Task details -
The entries that follow must be written out exactly, without any of the pictures they contain.

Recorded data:
**********
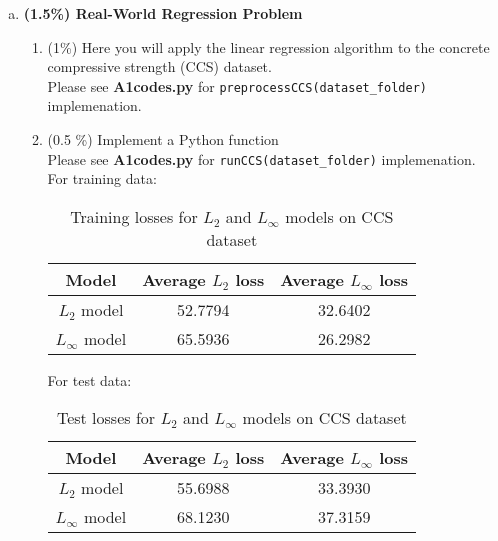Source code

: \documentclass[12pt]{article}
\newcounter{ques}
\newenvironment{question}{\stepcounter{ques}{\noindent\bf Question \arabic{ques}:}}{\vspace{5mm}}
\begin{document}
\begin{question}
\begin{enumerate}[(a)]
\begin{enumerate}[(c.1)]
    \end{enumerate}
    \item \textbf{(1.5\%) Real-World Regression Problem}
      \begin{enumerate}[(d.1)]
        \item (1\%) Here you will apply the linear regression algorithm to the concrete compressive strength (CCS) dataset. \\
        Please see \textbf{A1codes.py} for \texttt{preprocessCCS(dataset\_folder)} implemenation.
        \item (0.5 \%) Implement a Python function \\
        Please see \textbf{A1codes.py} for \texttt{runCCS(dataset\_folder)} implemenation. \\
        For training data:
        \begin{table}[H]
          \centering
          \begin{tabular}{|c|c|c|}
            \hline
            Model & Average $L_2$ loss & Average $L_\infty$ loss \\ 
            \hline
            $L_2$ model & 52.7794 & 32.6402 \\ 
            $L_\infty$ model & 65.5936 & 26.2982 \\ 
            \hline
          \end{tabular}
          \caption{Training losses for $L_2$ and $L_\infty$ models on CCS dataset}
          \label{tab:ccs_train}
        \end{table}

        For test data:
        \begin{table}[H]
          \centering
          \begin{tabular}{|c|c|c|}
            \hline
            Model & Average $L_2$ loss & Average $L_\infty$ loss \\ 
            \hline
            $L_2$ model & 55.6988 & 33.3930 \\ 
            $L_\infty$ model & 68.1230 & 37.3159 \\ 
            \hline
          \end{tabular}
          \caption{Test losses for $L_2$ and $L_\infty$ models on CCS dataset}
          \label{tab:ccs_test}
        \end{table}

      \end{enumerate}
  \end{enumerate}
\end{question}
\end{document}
**********
Your solution -
Source code

: \documentclass[12pt]{article}
\newcounter{ques}
\newenvironment{question}{\stepcounter{ques}{\noindent\bf Question \arabic{ques}:}}{\vspace{5mm}}
\begin{document}
\begin{question}
\begin{enumerate}[(a)]
\begin{enumerate}[(c.1)]
    \end{enumerate}
    \item \textbf{(1.5\%) Real-World Regression Problem}
      \begin{enumerate}[(d.1)]
        \item (1\%) Here you will apply the linear regression algorithm to the concrete compressive strength (CCS) dataset. \\
        Please see \textbf{A1codes.py} for \texttt{preprocessCCS(dataset\_folder)} implemenation.
        \item (0.5 \%) Implement a Python function \\
        Please see \textbf{A1codes.py} for \texttt{runCCS(dataset\_folder)} implemenation. \\
        For training data:
        \begin{table}[H]
          \centering
          \begin{tabular}{|c|c|c|}
            \hline
            Model & Average $L_2$ loss & Average $L_\infty$ loss \\ 
            \hline
            $L_2$ model & 52.7794 & 32.6402 \\ 
            $L_\infty$ model & 65.5936 & 26.2982 \\ 
            \hline
          \end{tabular}
          \caption{Training losses for $L_2$ and $L_\infty$ models on CCS dataset}
          \label{tab:ccs_train}
        \end{table}

        For test data:
        \begin{table}[H]
          \centering
          \begin{tabular}{|c|c|c|}
            \hline
            Model & Average $L_2$ loss & Average $L_\infty$ loss \\ 
            \hline
            $L_2$ model & 55.6988 & 33.3930 \\ 
            $L_\infty$ model & 68.1230 & 37.3159 \\ 
            \hline
          \end{tabular}
          \caption{Test losses for $L_2$ and $L_\infty$ models on CCS dataset}
          \label{tab:ccs_test}
        \end{table}

      \end{enumerate}
  \end{enumerate}
\end{question}
\end{document}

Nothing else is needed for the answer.